EXERCISE DETAILS:
Could you print each line of the material below exactly?

SUPPLIED DATA:
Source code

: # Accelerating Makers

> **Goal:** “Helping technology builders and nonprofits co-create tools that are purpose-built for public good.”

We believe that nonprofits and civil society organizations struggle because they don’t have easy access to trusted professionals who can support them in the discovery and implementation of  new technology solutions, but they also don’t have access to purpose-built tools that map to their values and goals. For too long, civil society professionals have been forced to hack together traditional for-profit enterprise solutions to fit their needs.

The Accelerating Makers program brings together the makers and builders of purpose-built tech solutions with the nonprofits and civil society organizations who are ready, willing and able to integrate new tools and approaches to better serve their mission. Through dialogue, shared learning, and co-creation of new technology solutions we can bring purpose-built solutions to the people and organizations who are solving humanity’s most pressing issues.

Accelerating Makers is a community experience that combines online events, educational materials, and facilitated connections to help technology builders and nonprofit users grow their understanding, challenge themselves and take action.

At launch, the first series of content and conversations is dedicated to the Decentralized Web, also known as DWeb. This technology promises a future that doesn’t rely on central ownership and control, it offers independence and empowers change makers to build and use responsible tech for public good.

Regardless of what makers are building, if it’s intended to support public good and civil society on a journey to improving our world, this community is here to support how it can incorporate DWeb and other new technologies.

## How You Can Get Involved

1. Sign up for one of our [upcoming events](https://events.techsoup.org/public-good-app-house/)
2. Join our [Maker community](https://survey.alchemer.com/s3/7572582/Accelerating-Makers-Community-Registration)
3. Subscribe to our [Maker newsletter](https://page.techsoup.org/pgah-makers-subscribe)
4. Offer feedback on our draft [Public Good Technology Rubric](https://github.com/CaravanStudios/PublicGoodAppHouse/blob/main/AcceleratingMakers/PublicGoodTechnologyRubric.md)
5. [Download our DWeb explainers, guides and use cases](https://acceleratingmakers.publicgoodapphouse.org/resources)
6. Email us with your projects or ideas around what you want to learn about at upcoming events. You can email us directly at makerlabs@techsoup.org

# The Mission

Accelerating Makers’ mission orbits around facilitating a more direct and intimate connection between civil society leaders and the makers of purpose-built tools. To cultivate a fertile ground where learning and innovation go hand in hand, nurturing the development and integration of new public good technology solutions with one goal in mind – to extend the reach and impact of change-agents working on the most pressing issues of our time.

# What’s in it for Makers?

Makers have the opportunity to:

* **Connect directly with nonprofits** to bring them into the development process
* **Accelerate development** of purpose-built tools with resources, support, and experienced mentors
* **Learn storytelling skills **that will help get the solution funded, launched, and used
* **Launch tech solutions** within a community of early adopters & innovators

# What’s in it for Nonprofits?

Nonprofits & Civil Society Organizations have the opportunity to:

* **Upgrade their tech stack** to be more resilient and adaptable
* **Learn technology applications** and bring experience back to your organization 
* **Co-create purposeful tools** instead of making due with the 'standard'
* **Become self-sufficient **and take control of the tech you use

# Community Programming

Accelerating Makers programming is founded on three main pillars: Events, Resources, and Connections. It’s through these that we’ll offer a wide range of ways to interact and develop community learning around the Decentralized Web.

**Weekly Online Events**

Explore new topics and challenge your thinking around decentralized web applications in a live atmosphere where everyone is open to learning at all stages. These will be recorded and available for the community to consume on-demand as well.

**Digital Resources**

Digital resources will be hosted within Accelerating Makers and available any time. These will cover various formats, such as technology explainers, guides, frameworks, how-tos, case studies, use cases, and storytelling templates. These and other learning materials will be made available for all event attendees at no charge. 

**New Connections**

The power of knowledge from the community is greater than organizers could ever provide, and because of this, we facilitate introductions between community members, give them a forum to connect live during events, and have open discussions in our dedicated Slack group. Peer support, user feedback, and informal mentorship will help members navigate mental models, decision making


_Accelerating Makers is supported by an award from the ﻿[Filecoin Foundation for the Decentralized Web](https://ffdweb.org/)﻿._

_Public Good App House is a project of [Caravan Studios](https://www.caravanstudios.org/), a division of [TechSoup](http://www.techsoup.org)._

RESPONSE FOR THIS EXERCISE:
Source code

: # Accelerating Makers

> **Goal:** “Helping technology builders and nonprofits co-create tools that are purpose-built for public good.”

We believe that nonprofits and civil society organizations struggle because they don’t have easy access to trusted professionals who can support them in the discovery and implementation of  new technology solutions, but they also don’t have access to purpose-built tools that map to their values and goals. For too long, civil society professionals have been forced to hack together traditional for-profit enterprise solutions to fit their needs.

The Accelerating Makers program brings together the makers and builders of purpose-built tech solutions with the nonprofits and civil society organizations who are ready, willing and able to integrate new tools and approaches to better serve their mission. Through dialogue, shared learning, and co-creation of new technology solutions we can bring purpose-built solutions to the people and organizations who are solving humanity’s most pressing issues.

Accelerating Makers is a community experience that combines online events, educational materials, and facilitated connections to help technology builders and nonprofit users grow their understanding, challenge themselves and take action.

At launch, the first series of content and conversations is dedicated to the Decentralized Web, also known as DWeb. This technology promises a future that doesn’t rely on central ownership and control, it offers independence and empowers change makers to build and use responsible tech for public good.

Regardless of what makers are building, if it’s intended to support public good and civil society on a journey to improving our world, this community is here to support how it can incorporate DWeb and other new technologies.

## How You Can Get Involved

1. Sign up for one of our [upcoming events](https://events.techsoup.org/public-good-app-house/)
2. Join our [Maker community](https://survey.alchemer.com/s3/7572582/Accelerating-Makers-Community-Registration)
3. Subscribe to our [Maker newsletter](https://page.techsoup.org/pgah-makers-subscribe)
4. Offer feedback on our draft [Public Good Technology Rubric](https://github.com/CaravanStudios/PublicGoodAppHouse/blob/main/AcceleratingMakers/PublicGoodTechnologyRubric.md)
5. [Download our DWeb explainers, guides and use cases](https://acceleratingmakers.publicgoodapphouse.org/resources)
6. Email us with your projects or ideas around what you want to learn about at upcoming events. You can email us directly at makerlabs@techsoup.org

# The Mission

Accelerating Makers’ mission orbits around facilitating a more direct and intimate connection between civil society leaders and the makers of purpose-built tools. To cultivate a fertile ground where learning and innovation go hand in hand, nurturing the development and integration of new public good technology solutions with one goal in mind – to extend the reach and impact of change-agents working on the most pressing issues of our time.

# What’s in it for Makers?

Makers have the opportunity to:

* **Connect directly with nonprofits** to bring them into the development process
* **Accelerate development** of purpose-built tools with resources, support, and experienced mentors
* **Learn storytelling skills **that will help get the solution funded, launched, and used
* **Launch tech solutions** within a community of early adopters & innovators

# What’s in it for Nonprofits?

Nonprofits & Civil Society Organizations have the opportunity to:

* **Upgrade their tech stack** to be more resilient and adaptable
* **Learn technology applications** and bring experience back to your organization 
* **Co-create purposeful tools** instead of making due with the 'standard'
* **Become self-sufficient **and take control of the tech you use

# Community Programming

Accelerating Makers programming is founded on three main pillars: Events, Resources, and Connections. It’s through these that we’ll offer a wide range of ways to interact and develop community learning around the Decentralized Web.

**Weekly Online Events**

Explore new topics and challenge your thinking around decentralized web applications in a live atmosphere where everyone is open to learning at all stages. These will be recorded and available for the community to consume on-demand as well.

**Digital Resources**

Digital resources will be hosted within Accelerating Makers and available any time. These will cover various formats, such as technology explainers, guides, frameworks, how-tos, case studies, use cases, and storytelling templates. These and other learning materials will be made available for all event attendees at no charge. 

**New Connections**

The power of knowledge from the community is greater than organizers could ever provide, and because of this, we facilitate introductions between community members, give them a forum to connect live during events, and have open discussions in our dedicated Slack group. Peer support, user feedback, and informal mentorship will help members navigate mental models, decision making


_Accelerating Makers is supported by an award from the ﻿[Filecoin Foundation for the Decentralized Web](https://ffdweb.org/)﻿._

_Public Good App House is a project of [Caravan Studios](https://www.caravanstudios.org/), a division of [TechSoup](http://www.techsoup.org)._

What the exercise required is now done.